Clip in Livestream Fail: popular male streamer reads a comment in chat from a female username, "your shirt makes me feel so hot can you undo one of the buttons". Streamer says, "yeah you are getting permabanned" and waves to the camera while banning the chatter.
Polzie's two rogue videos, made before Gegon's first PvP video, and parodied by the last World of Roguecraft video:
https://drive.google.com/drive/folders/1g80EUBDJr54tYKqhjW1HEBjHPlicUw14
I spent a while trying to fix the first one a little, making slight volume adjustments to the louder songs and waiting two hours for a 1080p transcode to finish, and then I uploaded it to YouTube but there's a several-hour processing delay because of all the 4K videos people upload and I don't even know if the songs will be muted. So I'm just linking the original files.
(I probably only watched the World of Roguecraft videos once, and am not watching them again now, but from the first one, Episode 3, the quote "Warlocks can't beat warriors either": compare to Polzie's warlock PvP video where she says that warriors are the weakest 1v1 class and defeats several warriors.)
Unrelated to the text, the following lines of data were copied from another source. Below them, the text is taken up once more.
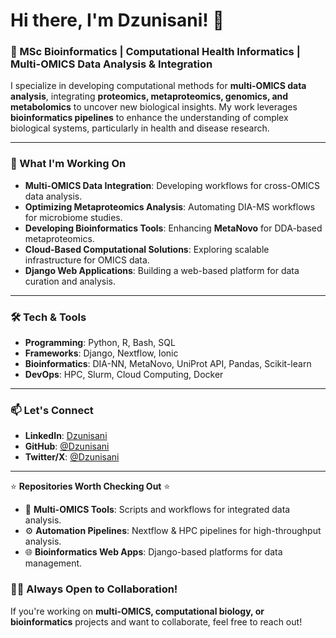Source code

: # Hi there, I'm Dzunisani! 👋

### 🔬 MSc Bioinformatics | Computational Health Informatics | Multi-OMICS Data Analysis & Integration  

I specialize in developing computational methods for **multi-OMICS data analysis**, integrating **proteomics, metaproteomics, genomics, and metabolomics** to uncover new biological insights. My work leverages **bioinformatics pipelines** to enhance the understanding of complex biological systems, particularly in health and disease research.

---

### 🚀 What I'm Working On
- **Multi-OMICS Data Integration**: Developing workflows for cross-OMICS data analysis.
- **Optimizing Metaproteomics Analysis**: Automating DIA-MS workflows for microbiome studies.
- **Developing Bioinformatics Tools**: Enhancing **MetaNovo** for DDA-based metaproteomics.
- **Cloud-Based Computational Solutions**: Exploring scalable infrastructure for OMICS data.
- **Django Web Applications**: Building a web-based platform for data curation and analysis.

---

### 🛠️ Tech & Tools
- **Programming**: Python, R, Bash, SQL
- **Frameworks**: Django, Nextflow, Ionic
- **Bioinformatics**: DIA-NN, MetaNovo, UniProt API, Pandas, Scikit-learn
- **DevOps**: HPC, Slurm, Cloud Computing, Docker

---

### 📫 Let's Connect
- **LinkedIn**: [Dzunisani](https://www.linkedin.com/in/dzunisani)
- **GitHub**: [@Dzunisani](https://github.com/Dzunisani)
- **Twitter/X**: [@Dzunisani](https://twitter.com/Dzunisani)

---

⭐ **Repositories Worth Checking Out** ⭐
- 🔬 **Multi-OMICS Tools**: Scripts and workflows for integrated data analysis.
- ⚙️ **Automation Pipelines**: Nextflow & HPC pipelines for high-throughput analysis.
- 🌐 **Bioinformatics Web Apps**: Django-based platforms for data management.

### 🧑‍💻 Always Open to Collaboration! 
If you're working on **multi-OMICS, computational biology, or bioinformatics** projects and want to collaborate, feel free to reach out!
Females are more likely to be offended by someone saying they are attracted to the female. This is, to some degree, a problem created by itself, just like how bad words are only bad because people know that they are bad. There might be males who feel they are just as upset when a female says she is attracted to the male, but because most people don't think it's wrong for a female to say this, a male who encounters this does not have to deal with the aspect of "someone doing something that they should know is wrong".
And so, especially when using a public communication method, I am careful about whether I imply that I like you, or about any suggestion that I think that you might like me.
Having started to stalk your TikTok page, I have watched a number of your recent videos. These reveal things about your life, attitudes, and activities that might not come up during a typical stream. I would say that I am critical of some things. But it's possible that the things I criticize are part of why you are popular. The common perception is that TikTok is filled with things that are unimportant, including dances to snippets of songs, and this perception would not exist if it were not true. Short videos about topics that people consider to be serious do not get as much attention as short videos that do not require a viewer to know anything that isn't contained within the video.
And if you weren't popular, I wouldn't have learned that you existed and tried to contact you. If you acted in a way I couldn't criticize, maybe you never would have become popular enough as a streamer to put off continuing your engineering degree.
For example: I deleted a few temporary files to free up memory for the video I was transcoding into a memory-based filesystem, including a copy of this video, by the dance group Oh Hi Yo (which sounds like the pronunciation of Japanese おはよう ohayou, meaning "good morning", which is probably intended as Japan is viewed positively in Taiwan). That video only has 10k views, not a lot. But a video from the same day, uploaded by the actual group 歐嗨呦OhHiYo on their YouTube account, has only 520 views, and the account only has 8k subscribers.
I might say, "what these people choose to do as friends and the attitudes that it appears they might have, seem better than what you, Pokimane, and your friends do". But their account has 8k subs. Your account has over 6 million.
Your Chirp Club like count has been creeping up today and I am just waiting for you to say something there. I don't really have a point with this post and I was thinking earlier that it's like the posts here from 2013~2019 or whatever that I unpublished. It's just sort of about a thing which could be "common knowledge" in the game-theory sense, but might not be purely because of people being stupid, and I might have decided to say something simply because of your like count going up, with no other way for me to indicate that I had noticed this.
Also, a few days ago I read about the two generals problem (which is relevant to "common knowledge") and you know what, I think it's poorly defined. It mentions that it's relevant for TCP (protocol), and in general it's probably a useful problem to think about, but what I thought:
If the generals keep sending the message, "I'll attack if I know that you're going to attack and that you received this message", then it makes sense that unlimited messages don't help, because each message includes the "if".
Whereas if one of them sends the message, "I will attack if I receive confirmation that you received this message", and the other replies with the exact same message, then both of them will know what the other is doing after a few replies. As an intermediate step, after the first reply, the first general knows he or she will attack while being uncertain whether the second general will receive the second reply and therefore commit to the attack, but it doesn't seem like a flaw in the decision-making process. Either the default without further communication after a certain point is to attack, or the default is to not attack; there has to be a default action, and the problem setup does not point to a default of 'attacking' being worse than 'not attacking'.